No sin motivo, a Ray Bradbury se le suele reconocer un estilo sensorial y evocador, apegado a las fantasías y visiones de una especie de niñez encandilada, que le ha valido el sobrenombre de “poeta de la ciencia ficción”. Los lectores —los buenos lectores— de Thomas Wolfe seguramente habrán sorprendido destellos de la voz de este autor en las exaltaciones de Bradbury, sobre todo del Wolfe que echa de menos al hermano perdido y describe las cosas como iluminadas por detrás de un prisma de lágrimas. Bradbury escribe a menudo sumido en ese estado de estremecedora nostalgia. Su ciencia ficción, su fantasía, sus perlas de terror, no tienen la naturaleza descarnada que abunda en los escritores de su generación, y aún menos en los de las generaciones posteriores. Su manera de despertarnos al sentimiento de lo maravilloso consiste en tirarnos de las puntas del abrigo. La voz con la que trata de llamarnos suena habitualmente como el lamento de un niño abandonado, como un arrullo, como una manera queda de llorar, que se transforma de repente en exaltadas alucinaciones: y esa exaltación puede llegar a ser muy violenta. En otras ocasiones, no obstante, sucede todo lo contrario. En la novela La feria de las tinieblas, por ejemplo, sus exclamaciones, sus raptos boquiabiertos, llevados en volandas por un incansable estado de éxtasis, se interponen entre nosotros y el asombro por (es casi un pecado decir esto, pero no me puedo engañar) puro empalagamiento. Esta suele ser la línea que a veces roza y traspasa la fantasía de Bradbury, y si menciono aquí esa debilidad suya no es más que para realzar el valor que tienen tantas otras obras salidas de su mano en las que el estilo y la imaginación se entreveran como un poderoso encantamiento. A Bradbury se le puede comparar con escritores americanos tipo Matheson, que encuentran vetas de todavía intocada realidad entre los huecos de la experiencia cotidiana. Pero ―seguramente sin haberlos leído― tiene algo que lo asemeja mucho más a otros escritores también niños como Felisberto Hernández y Ramón Gómez de la Serna, eso que hay en ellos de pequeño a veces deslumbrado y a veces cariacontecido, de desbordados asombros y desbordadas melancolías, y que si nos tiran del vuelo del abrigo es para evitarnos meter el pie en ese temible agujero que es el tiempo que pasa. Uno le perdona cualquier cosa a un escritor así.

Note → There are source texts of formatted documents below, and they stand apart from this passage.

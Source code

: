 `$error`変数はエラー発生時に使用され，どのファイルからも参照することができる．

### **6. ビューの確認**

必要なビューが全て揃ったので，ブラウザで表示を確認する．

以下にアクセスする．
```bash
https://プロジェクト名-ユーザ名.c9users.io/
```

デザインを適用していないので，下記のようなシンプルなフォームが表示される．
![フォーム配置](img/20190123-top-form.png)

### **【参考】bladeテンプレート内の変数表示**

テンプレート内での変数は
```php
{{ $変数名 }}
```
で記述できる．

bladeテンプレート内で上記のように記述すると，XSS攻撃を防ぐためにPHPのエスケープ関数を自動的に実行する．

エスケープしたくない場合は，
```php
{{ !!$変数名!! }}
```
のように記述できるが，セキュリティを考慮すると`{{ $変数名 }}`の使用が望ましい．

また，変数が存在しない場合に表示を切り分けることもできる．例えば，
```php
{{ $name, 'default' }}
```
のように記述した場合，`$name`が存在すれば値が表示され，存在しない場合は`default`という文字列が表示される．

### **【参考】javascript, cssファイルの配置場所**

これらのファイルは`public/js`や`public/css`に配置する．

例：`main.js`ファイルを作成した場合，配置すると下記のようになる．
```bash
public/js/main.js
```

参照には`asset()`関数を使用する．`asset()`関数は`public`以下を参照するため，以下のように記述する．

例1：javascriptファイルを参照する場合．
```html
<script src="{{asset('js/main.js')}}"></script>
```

La fama de Bradbury, para quien sólo lo haya leído por encima, se debe a su distopía (¿distopía?) de Fahrenheit y a los relatos —o a la novela desarticulada— de Crónicas marcianas. El resto de sus novelas y cuentos suelen pasar desapercibidos, muchas veces porque el lector no siente una especial simpatía por los géneros en la periferia de la corriente general o porque los lectores de género no los sienten lo suficientemente propios: su ciencia ficción no es lo que se entiende como ciencia ficción, su terror no es terror, y así sucesivamente. Y tienen razón, porque Bradbury es muy superior a todo eso. Para él, los géneros no son más que plataformas o puntos de partida de los que se vale para alcanzar metas que trascienden los misterios de la casa encantada o el milagro del viaje espacial (o para revisar su propia biografía bajo la especie de una linterna mágica, como en El vino del estío), pero ninguna de sus obras muestra ese maravilloso talento de Bradbury para cruzar ―sin mirar: véase Zen en el arte de escribir― los géneros como lo hace Crónicas marcianas, que es a un tiempo novela y libro de relatos, ciencia ficción y terror, ensueño y algo más que una probable realidad, todo ello disfrazado como un viaje a través de la oscuridad espacial en pos de las diferentes casas encantadas que se dispersan por la misteriosa superficie de Marte (que, como la Luna desde Luciano de Samósata hasta el viaje de Randolph Carter, no deja de ser una prolongación de nuestros sueños).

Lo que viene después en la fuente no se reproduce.